» **Task goal**
Your answer should be every line with the word "that", copied from the data below.

########

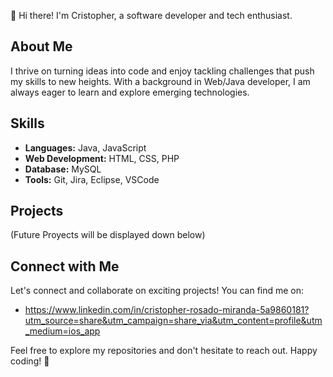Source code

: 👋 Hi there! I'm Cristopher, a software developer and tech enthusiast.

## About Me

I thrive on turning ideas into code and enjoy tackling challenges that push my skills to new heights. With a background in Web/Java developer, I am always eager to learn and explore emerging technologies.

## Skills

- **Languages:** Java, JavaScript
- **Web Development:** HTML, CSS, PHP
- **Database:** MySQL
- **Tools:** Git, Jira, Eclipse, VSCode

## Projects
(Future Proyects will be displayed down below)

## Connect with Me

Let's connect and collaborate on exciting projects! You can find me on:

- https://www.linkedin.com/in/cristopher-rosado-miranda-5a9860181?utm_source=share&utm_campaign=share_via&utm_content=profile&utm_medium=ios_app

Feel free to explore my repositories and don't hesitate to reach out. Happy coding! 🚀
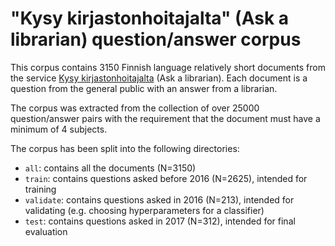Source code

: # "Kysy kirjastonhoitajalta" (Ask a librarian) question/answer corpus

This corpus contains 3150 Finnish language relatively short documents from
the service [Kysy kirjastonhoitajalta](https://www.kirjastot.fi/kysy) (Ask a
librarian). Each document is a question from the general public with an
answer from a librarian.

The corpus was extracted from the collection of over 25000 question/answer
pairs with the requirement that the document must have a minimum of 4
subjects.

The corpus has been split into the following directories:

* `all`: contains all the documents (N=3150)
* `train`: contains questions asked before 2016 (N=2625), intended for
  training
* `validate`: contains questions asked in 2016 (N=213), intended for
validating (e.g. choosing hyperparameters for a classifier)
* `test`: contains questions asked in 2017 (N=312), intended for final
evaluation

########

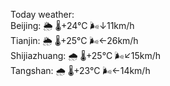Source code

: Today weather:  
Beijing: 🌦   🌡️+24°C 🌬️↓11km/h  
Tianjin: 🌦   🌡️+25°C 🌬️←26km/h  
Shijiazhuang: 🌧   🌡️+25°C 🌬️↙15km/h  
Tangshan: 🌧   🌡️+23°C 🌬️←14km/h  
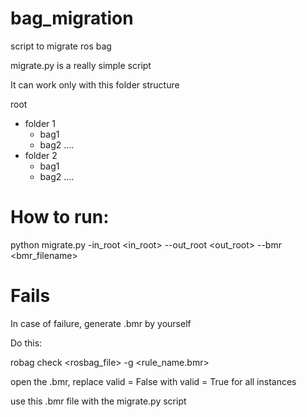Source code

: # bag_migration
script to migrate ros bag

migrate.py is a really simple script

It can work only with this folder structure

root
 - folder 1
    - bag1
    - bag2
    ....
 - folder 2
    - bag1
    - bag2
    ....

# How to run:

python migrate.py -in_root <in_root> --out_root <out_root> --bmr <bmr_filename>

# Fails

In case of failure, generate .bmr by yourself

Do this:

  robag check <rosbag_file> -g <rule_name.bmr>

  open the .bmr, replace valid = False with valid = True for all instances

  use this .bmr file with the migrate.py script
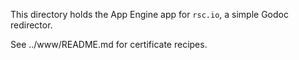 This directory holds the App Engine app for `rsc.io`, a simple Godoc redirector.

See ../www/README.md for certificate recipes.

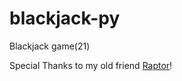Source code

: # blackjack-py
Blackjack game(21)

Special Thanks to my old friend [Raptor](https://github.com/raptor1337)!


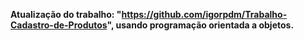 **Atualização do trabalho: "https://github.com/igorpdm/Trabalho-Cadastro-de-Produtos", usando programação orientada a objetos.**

########

» **Exercise result**
I thrive on turning ideas into code and enjoy tackling challenges that push my skills to new heights. With a background in Web/Java developer, I am always eager to learn and explore emerging technologies.
pairs with the requirement that the document must have a minimum of 4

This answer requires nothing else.